[Collected data]

Segment Open

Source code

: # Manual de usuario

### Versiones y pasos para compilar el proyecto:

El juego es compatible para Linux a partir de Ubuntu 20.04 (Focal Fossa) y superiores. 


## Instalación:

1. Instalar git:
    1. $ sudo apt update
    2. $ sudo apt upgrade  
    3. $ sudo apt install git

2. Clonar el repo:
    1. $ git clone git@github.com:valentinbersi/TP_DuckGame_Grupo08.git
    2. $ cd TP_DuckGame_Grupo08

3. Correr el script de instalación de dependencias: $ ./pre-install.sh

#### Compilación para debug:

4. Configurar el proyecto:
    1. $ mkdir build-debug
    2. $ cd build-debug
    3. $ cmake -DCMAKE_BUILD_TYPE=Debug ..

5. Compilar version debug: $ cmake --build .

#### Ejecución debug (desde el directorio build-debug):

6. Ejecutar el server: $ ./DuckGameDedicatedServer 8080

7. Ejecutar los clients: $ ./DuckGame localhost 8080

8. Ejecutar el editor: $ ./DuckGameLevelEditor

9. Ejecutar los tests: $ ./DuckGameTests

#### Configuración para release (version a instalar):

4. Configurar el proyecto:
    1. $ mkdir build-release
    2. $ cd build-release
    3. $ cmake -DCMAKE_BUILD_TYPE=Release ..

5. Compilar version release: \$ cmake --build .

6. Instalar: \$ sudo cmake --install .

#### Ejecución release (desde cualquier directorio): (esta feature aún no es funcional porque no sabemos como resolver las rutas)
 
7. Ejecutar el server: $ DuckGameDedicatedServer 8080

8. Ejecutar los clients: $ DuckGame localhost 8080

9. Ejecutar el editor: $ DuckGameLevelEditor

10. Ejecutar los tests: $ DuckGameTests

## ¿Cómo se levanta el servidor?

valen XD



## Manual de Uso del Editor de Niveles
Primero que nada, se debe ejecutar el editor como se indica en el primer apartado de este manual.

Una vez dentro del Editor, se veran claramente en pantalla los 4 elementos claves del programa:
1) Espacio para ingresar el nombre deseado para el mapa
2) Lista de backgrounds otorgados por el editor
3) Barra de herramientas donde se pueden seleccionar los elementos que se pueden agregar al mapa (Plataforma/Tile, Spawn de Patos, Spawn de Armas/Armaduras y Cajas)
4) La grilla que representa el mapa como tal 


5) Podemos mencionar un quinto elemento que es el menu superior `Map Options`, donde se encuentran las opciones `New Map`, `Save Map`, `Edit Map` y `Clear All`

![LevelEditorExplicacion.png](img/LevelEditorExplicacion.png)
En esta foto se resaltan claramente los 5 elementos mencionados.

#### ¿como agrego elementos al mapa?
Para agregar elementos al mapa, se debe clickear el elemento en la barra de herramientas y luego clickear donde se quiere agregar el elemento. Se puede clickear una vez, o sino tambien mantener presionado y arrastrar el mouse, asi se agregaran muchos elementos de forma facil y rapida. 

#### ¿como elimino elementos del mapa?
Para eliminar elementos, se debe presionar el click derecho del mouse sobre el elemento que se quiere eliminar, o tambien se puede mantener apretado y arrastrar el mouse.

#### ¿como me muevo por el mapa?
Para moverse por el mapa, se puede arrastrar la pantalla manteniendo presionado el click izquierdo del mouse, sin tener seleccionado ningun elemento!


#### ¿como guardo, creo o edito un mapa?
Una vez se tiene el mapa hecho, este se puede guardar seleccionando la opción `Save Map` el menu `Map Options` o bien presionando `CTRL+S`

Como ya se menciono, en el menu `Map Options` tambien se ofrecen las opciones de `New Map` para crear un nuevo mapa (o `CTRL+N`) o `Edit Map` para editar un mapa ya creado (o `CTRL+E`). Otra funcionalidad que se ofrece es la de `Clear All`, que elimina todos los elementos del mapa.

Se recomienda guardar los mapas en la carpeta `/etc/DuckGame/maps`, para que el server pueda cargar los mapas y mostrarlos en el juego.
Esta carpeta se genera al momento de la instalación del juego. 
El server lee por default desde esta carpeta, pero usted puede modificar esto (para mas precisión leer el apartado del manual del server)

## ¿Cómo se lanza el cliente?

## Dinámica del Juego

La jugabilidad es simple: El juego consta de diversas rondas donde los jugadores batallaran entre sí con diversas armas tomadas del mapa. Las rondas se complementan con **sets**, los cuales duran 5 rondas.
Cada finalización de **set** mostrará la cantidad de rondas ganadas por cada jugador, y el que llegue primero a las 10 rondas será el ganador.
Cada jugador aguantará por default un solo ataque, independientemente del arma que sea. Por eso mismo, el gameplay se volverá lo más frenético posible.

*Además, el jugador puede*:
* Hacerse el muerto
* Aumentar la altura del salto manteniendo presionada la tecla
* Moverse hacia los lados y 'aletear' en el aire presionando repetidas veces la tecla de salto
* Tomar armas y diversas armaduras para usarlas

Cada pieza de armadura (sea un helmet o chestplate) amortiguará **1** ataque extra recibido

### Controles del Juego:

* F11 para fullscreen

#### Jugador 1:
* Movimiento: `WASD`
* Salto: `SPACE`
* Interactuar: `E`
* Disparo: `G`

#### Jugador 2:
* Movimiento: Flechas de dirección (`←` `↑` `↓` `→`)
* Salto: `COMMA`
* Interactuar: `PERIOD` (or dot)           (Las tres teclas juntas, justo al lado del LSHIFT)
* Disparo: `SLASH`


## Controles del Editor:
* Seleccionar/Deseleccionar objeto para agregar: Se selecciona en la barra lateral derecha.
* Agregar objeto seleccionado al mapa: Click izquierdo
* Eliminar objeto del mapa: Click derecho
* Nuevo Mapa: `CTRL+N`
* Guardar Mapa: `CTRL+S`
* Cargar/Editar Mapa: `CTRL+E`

Segment Closed

WORK ITEM> Every line above from the line with "3. $ cmake -DCMAKE_BUILD_TYPE=Debug .." to the line with "4) La grilla que representa el mapa como tal", inclusive, must be returned exactly; no other line belongs in the reply.

ANSWER TO THIS TASK>
    3. $ cmake -DCMAKE_BUILD_TYPE=Debug ..

5. Compilar version debug: $ cmake --build .

#### Ejecución debug (desde el directorio build-debug):

6. Ejecutar el server: $ ./DuckGameDedicatedServer 8080

7. Ejecutar los clients: $ ./DuckGame localhost 8080

8. Ejecutar el editor: $ ./DuckGameLevelEditor

9. Ejecutar los tests: $ ./DuckGameTests

#### Configuración para release (version a instalar):

4. Configurar el proyecto:
    1. $ mkdir build-release
    2. $ cd build-release
    3. $ cmake -DCMAKE_BUILD_TYPE=Release ..

5. Compilar version release: \$ cmake --build .

6. Instalar: \$ sudo cmake --install .

#### Ejecución release (desde cualquier directorio): (esta feature aún no es funcional porque no sabemos como resolver las rutas)
 
7. Ejecutar el server: $ DuckGameDedicatedServer 8080

8. Ejecutar los clients: $ DuckGame localhost 8080

9. Ejecutar el editor: $ DuckGameLevelEditor

10. Ejecutar los tests: $ DuckGameTests

## ¿Cómo se levanta el servidor?

valen XD



## Manual de Uso del Editor de Niveles
Primero que nada, se debe ejecutar el editor como se indica en el primer apartado de este manual.

Una vez dentro del Editor, se veran claramente en pantalla los 4 elementos claves del programa:
1) Espacio para ingresar el nombre deseado para el mapa
2) Lista de backgrounds otorgados por el editor
3) Barra de herramientas donde se pueden seleccionar los elementos que se pueden agregar al mapa (Plataforma/Tile, Spawn de Patos, Spawn de Armas/Armaduras y Cajas)
4) La grilla que representa el mapa como tal 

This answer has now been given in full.